== Exercise objective ==
Scan the entries below. Return every line that includes "https".

== Collected data ==
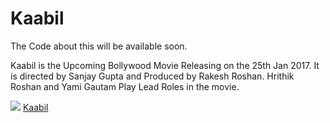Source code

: # Kaabil
The Code about this will be available soon.

Kaabil is the Upcoming Bollywood Movie Releasing on the 25th Jan 2017.
It is directed by Sanjay Gupta and Produced by Rakesh Roshan. Hrithik Roshan
and Yami Gautam Play Lead Roles in the movie.

<img src="https://i.ytimg.com/vi/nubDFeiUAsI/maxresdefault.jpg">
<a href="https://kaabil.xyz/">Kaabil</a>
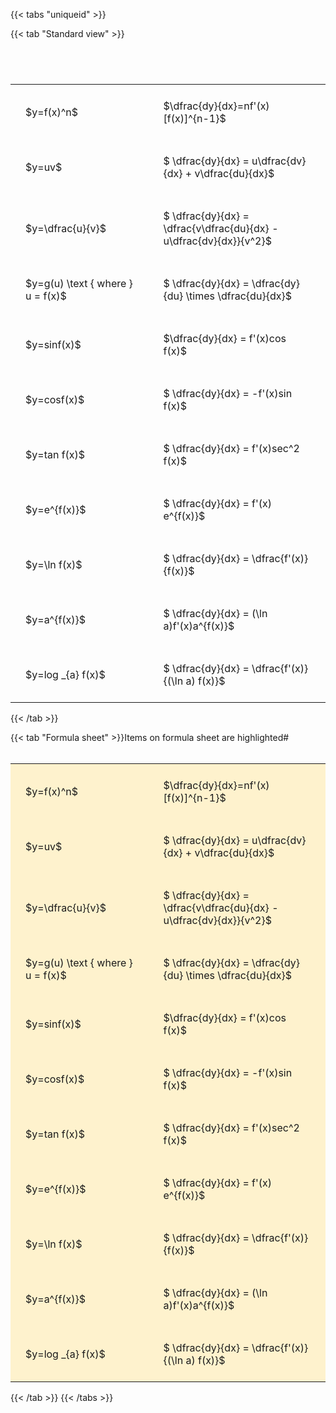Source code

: ---
---

{{< tabs "uniqueid" >}}

{{< tab "Standard view" >}}

#  
<br>
<style type="text/css">
#T_53959 th.col_heading {
  text-align: left;
  font-size: 1em;
}
#T_53959 td {
  text-align: left;
  font-size: 1em;
  padding: 1.5em;
}
#T_53959_row0_col0, #T_53959_row1_col0, #T_53959_row2_col0, #T_53959_row3_col0, #T_53959_row4_col0, #T_53959_row5_col0, #T_53959_row6_col0, #T_53959_row7_col0, #T_53959_row8_col0, #T_53959_row9_col0, #T_53959_row10_col0 {
  width: 300px;
  white-space: pre-wrap;
}
#T_53959_row0_col1, #T_53959_row1_col1, #T_53959_row2_col1, #T_53959_row3_col1, #T_53959_row4_col1, #T_53959_row5_col1, #T_53959_row6_col1, #T_53959_row7_col1, #T_53959_row8_col1, #T_53959_row9_col1, #T_53959_row10_col1 {
  width: 400px;
  white-space: pre-wrap;
}
</style>
<table id="T_53959">
  <thead>
  </thead>
  <tbody>
    <tr>
      <td id="T_53959_row0_col0" class="data row0 col0" >$y=f(x)^n$</td>
      <td id="T_53959_row0_col1" class="data row0 col1" >$\dfrac{dy}{dx}=nf'(x)[f(x)]^{n-1}$</td>
    </tr>
    <tr>
      <td id="T_53959_row1_col0" class="data row1 col0" >$y=uv$</td>
      <td id="T_53959_row1_col1" class="data row1 col1" >$ \dfrac{dy}{dx} = u\dfrac{dv}{dx} + v\dfrac{du}{dx}$</td>
    </tr>
    <tr>
      <td id="T_53959_row2_col0" class="data row2 col0" >$y=\dfrac{u}{v}$</td>
      <td id="T_53959_row2_col1" class="data row2 col1" >$ \dfrac{dy}{dx} = \dfrac{v\dfrac{du}{dx} - u\dfrac{dv}{dx}}{v^2}$</td>
    </tr>
    <tr>
      <td id="T_53959_row3_col0" class="data row3 col0" >$y=g(u) \text { where } u = f(x)$</td>
      <td id="T_53959_row3_col1" class="data row3 col1" >$ \dfrac{dy}{dx} = \dfrac{dy}{du} \times \dfrac{du}{dx}$</td>
    </tr>
    <tr>
      <td id="T_53959_row4_col0" class="data row4 col0" >$y=sinf(x)$</td>
      <td id="T_53959_row4_col1" class="data row4 col1" >$\dfrac{dy}{dx} = f'(x)cos f(x)$</td>
    </tr>
    <tr>
      <td id="T_53959_row5_col0" class="data row5 col0" >$y=cosf(x)$</td>
      <td id="T_53959_row5_col1" class="data row5 col1" >$ \dfrac{dy}{dx} = -f'(x)sin f(x)$</td>
    </tr>
    <tr>
      <td id="T_53959_row6_col0" class="data row6 col0" >$y=tan f(x)$</td>
      <td id="T_53959_row6_col1" class="data row6 col1" >$ \dfrac{dy}{dx} = f'(x)sec^2 f(x)$</td>
    </tr>
    <tr>
      <td id="T_53959_row7_col0" class="data row7 col0" >$y=e^{f(x)}$</td>
      <td id="T_53959_row7_col1" class="data row7 col1" >$ \dfrac{dy}{dx} = f'(x) e^{f(x)}$</td>
    </tr>
    <tr>
      <td id="T_53959_row8_col0" class="data row8 col0" >$y=\ln f(x)$</td>
      <td id="T_53959_row8_col1" class="data row8 col1" >$ \dfrac{dy}{dx} = \dfrac{f'(x)}{f(x)}$</td>
    </tr>
    <tr>
      <td id="T_53959_row9_col0" class="data row9 col0" >$y=a^{f(x)}$</td>
      <td id="T_53959_row9_col1" class="data row9 col1" >$ \dfrac{dy}{dx} = (\ln a)f'(x)a^{f(x)}$</td>
    </tr>
    <tr>
      <td id="T_53959_row10_col0" class="data row10 col0" >$y=log _{a} f(x)$</td>
      <td id="T_53959_row10_col1" class="data row10 col1" >$ \dfrac{dy}{dx} = \dfrac{f'(x)}{(\ln a) f(x)}$</td>
    </tr>
  </tbody>
</table>
{{< /tab >}}

{{< tab "Formula sheet" >}}Items on formula sheet are highlighted#  
<br>
<style type="text/css">
#T_34d85 th.col_heading {
  text-align: left;
  font-size: 1em;
}
#T_34d85 td {
  text-align: left;
  font-size: 1em;
  padding: 1.5em;
}
#T_34d85_row0_col0, #T_34d85_row1_col0, #T_34d85_row2_col0, #T_34d85_row3_col0, #T_34d85_row4_col0, #T_34d85_row5_col0, #T_34d85_row6_col0, #T_34d85_row7_col0, #T_34d85_row8_col0, #T_34d85_row9_col0, #T_34d85_row10_col0 {
  width: 300px;
  background-color: rgba(255,194,10, 0.2);
  white-space: pre-wrap;
}
#T_34d85_row0_col1, #T_34d85_row1_col1, #T_34d85_row2_col1, #T_34d85_row3_col1, #T_34d85_row4_col1, #T_34d85_row5_col1, #T_34d85_row6_col1, #T_34d85_row7_col1, #T_34d85_row8_col1, #T_34d85_row9_col1, #T_34d85_row10_col1 {
  width: 400px;
  background-color: rgba(255,194,10, 0.2);
  white-space: pre-wrap;
}
</style>
<table id="T_34d85">
  <thead>
  </thead>
  <tbody>
    <tr>
      <td id="T_34d85_row0_col0" class="data row0 col0" >$y=f(x)^n$</td>
      <td id="T_34d85_row0_col1" class="data row0 col1" >$\dfrac{dy}{dx}=nf'(x)[f(x)]^{n-1}$</td>
    </tr>
    <tr>
      <td id="T_34d85_row1_col0" class="data row1 col0" >$y=uv$</td>
      <td id="T_34d85_row1_col1" class="data row1 col1" >$ \dfrac{dy}{dx} = u\dfrac{dv}{dx} + v\dfrac{du}{dx}$</td>
    </tr>
    <tr>
      <td id="T_34d85_row2_col0" class="data row2 col0" >$y=\dfrac{u}{v}$</td>
      <td id="T_34d85_row2_col1" class="data row2 col1" >$ \dfrac{dy}{dx} = \dfrac{v\dfrac{du}{dx} - u\dfrac{dv}{dx}}{v^2}$</td>
    </tr>
    <tr>
      <td id="T_34d85_row3_col0" class="data row3 col0" >$y=g(u) \text { where } u = f(x)$</td>
      <td id="T_34d85_row3_col1" class="data row3 col1" >$ \dfrac{dy}{dx} = \dfrac{dy}{du} \times \dfrac{du}{dx}$</td>
    </tr>
    <tr>
      <td id="T_34d85_row4_col0" class="data row4 col0" >$y=sinf(x)$</td>
      <td id="T_34d85_row4_col1" class="data row4 col1" >$\dfrac{dy}{dx} = f'(x)cos f(x)$</td>
    </tr>
    <tr>
      <td id="T_34d85_row5_col0" class="data row5 col0" >$y=cosf(x)$</td>
      <td id="T_34d85_row5_col1" class="data row5 col1" >$ \dfrac{dy}{dx} = -f'(x)sin f(x)$</td>
    </tr>
    <tr>
      <td id="T_34d85_row6_col0" class="data row6 col0" >$y=tan f(x)$</td>
      <td id="T_34d85_row6_col1" class="data row6 col1" >$ \dfrac{dy}{dx} = f'(x)sec^2 f(x)$</td>
    </tr>
    <tr>
      <td id="T_34d85_row7_col0" class="data row7 col0" >$y=e^{f(x)}$</td>
      <td id="T_34d85_row7_col1" class="data row7 col1" >$ \dfrac{dy}{dx} = f'(x) e^{f(x)}$</td>
    </tr>
    <tr>
      <td id="T_34d85_row8_col0" class="data row8 col0" >$y=\ln f(x)$</td>
      <td id="T_34d85_row8_col1" class="data row8 col1" >$ \dfrac{dy}{dx} = \dfrac{f'(x)}{f(x)}$</td>
    </tr>
    <tr>
      <td id="T_34d85_row9_col0" class="data row9 col0" >$y=a^{f(x)}$</td>
      <td id="T_34d85_row9_col1" class="data row9 col1" >$ \dfrac{dy}{dx} = (\ln a)f'(x)a^{f(x)}$</td>
    </tr>
    <tr>
      <td id="T_34d85_row10_col0" class="data row10 col0" >$y=log _{a} f(x)$</td>
      <td id="T_34d85_row10_col1" class="data row10 col1" >$ \dfrac{dy}{dx} = \dfrac{f'(x)}{(\ln a) f(x)}$</td>
    </tr>
  </tbody>
</table>
{{< /tab >}}
{{< /tabs >}}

== Solved exercise ==
<img src="https://i.ytimg.com/vi/nubDFeiUAsI/maxresdefault.jpg">
<a href="https://kaabil.xyz/">Kaabil</a>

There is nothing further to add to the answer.